Bamenda, 09 January, 2021 / 12:20 pm (ACI Africa).
Archbishop Andrew Nkea of Cameroon’s Bamenda Archdiocese has called upon warring forces in the Central African country to be more humane towards each other even as they seek a lasting solution to the country’s protracted Anglophone crisis.
Archbishop Nkea who has been actively involved in campaigning for peace between the separatists in the Anglophone territories of the South West Region and the Cameroonian government has, in a Wednesday, January 5 report, noted that both government soldiers and armed separatist groups have violently affected the civilian population on a daily basis and that he has been asking both sides to be more humane as they fight.

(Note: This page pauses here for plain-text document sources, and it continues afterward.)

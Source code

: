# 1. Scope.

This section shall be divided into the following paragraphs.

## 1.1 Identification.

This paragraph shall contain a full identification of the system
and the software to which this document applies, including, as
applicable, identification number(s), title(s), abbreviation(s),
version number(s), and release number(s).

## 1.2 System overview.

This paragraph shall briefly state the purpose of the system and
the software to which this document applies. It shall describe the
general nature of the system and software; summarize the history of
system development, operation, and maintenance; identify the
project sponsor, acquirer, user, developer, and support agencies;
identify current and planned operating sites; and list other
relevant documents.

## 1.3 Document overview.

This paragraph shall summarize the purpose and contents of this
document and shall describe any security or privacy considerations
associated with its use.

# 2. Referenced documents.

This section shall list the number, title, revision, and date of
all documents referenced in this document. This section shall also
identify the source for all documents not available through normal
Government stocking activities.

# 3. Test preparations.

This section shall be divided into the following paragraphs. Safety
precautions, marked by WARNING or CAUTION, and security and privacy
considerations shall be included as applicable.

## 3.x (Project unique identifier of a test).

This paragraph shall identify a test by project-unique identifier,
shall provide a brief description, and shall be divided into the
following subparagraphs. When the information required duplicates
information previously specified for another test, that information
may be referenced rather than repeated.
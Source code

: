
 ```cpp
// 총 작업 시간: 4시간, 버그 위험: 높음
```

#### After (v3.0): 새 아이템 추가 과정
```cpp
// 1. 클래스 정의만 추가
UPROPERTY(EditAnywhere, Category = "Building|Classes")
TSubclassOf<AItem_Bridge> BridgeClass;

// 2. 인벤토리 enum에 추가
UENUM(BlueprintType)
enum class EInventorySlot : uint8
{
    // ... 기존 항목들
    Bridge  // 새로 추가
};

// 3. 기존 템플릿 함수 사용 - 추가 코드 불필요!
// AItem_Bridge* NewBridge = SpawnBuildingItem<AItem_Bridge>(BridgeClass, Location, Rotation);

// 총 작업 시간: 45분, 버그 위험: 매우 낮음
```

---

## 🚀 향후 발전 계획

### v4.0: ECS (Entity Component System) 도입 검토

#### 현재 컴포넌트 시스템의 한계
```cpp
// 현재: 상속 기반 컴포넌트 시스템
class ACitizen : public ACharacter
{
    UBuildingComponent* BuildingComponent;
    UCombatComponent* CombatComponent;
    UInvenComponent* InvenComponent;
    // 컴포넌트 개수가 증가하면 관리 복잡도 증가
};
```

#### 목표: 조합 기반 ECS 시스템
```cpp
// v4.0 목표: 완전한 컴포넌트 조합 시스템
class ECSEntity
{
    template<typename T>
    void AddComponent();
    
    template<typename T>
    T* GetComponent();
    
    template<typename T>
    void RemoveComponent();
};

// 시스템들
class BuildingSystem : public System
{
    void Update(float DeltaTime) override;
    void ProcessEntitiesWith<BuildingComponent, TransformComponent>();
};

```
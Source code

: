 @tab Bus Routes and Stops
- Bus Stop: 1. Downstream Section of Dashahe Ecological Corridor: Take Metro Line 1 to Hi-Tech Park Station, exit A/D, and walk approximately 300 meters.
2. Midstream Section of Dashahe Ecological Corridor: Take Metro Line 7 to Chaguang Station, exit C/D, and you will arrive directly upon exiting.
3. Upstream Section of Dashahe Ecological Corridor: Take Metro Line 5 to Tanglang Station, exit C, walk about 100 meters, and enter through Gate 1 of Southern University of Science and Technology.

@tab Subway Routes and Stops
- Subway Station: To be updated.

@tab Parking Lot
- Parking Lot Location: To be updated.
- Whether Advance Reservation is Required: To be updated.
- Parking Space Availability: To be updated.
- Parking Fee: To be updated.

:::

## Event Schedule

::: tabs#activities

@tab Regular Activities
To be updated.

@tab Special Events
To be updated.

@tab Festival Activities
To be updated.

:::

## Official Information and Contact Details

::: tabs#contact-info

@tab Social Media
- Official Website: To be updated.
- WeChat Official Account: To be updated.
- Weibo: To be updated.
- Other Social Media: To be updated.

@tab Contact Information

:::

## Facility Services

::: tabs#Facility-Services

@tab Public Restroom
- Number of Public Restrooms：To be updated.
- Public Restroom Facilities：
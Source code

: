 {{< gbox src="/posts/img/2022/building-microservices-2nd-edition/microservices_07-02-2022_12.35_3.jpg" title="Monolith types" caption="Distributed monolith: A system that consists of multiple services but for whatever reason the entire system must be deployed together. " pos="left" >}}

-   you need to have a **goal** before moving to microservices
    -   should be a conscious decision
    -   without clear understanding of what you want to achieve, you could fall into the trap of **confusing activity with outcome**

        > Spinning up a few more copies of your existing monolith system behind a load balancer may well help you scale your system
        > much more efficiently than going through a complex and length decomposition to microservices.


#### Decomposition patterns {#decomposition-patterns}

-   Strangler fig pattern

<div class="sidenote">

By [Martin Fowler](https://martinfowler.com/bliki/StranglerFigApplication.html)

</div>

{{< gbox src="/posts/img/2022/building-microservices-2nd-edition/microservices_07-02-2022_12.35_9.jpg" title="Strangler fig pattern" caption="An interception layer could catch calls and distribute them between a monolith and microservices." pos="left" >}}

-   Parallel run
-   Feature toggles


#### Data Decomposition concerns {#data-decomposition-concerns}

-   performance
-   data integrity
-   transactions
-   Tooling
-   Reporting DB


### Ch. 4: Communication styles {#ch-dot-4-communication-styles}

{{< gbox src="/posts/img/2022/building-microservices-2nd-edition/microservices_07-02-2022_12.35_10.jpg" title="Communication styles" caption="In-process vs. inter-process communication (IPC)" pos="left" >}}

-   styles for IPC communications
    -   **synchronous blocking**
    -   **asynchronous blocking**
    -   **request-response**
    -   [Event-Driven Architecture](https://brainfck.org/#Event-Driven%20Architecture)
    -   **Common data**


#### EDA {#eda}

“We have tried to talk to the soldiers: don’t treat the population as if they were a foreign and conquered people. After this thing is over, we are going to sit down again as brothers and sisters as we were,” he says in the Crux report published Wednesday, January 5.
On the other hand, he continues in reference to the over four-year-old crisis, “we are saying to the boys (separatist fighters), don’t go targeting soldiers and killing them and making them to unleash their venom on the population.”
Two English speaking regions of Cameroon, North-west and South-west, have been experiencing violence since 2016 after Francophone teachers and judges were sent to work in the historically marginalized Anglophone region.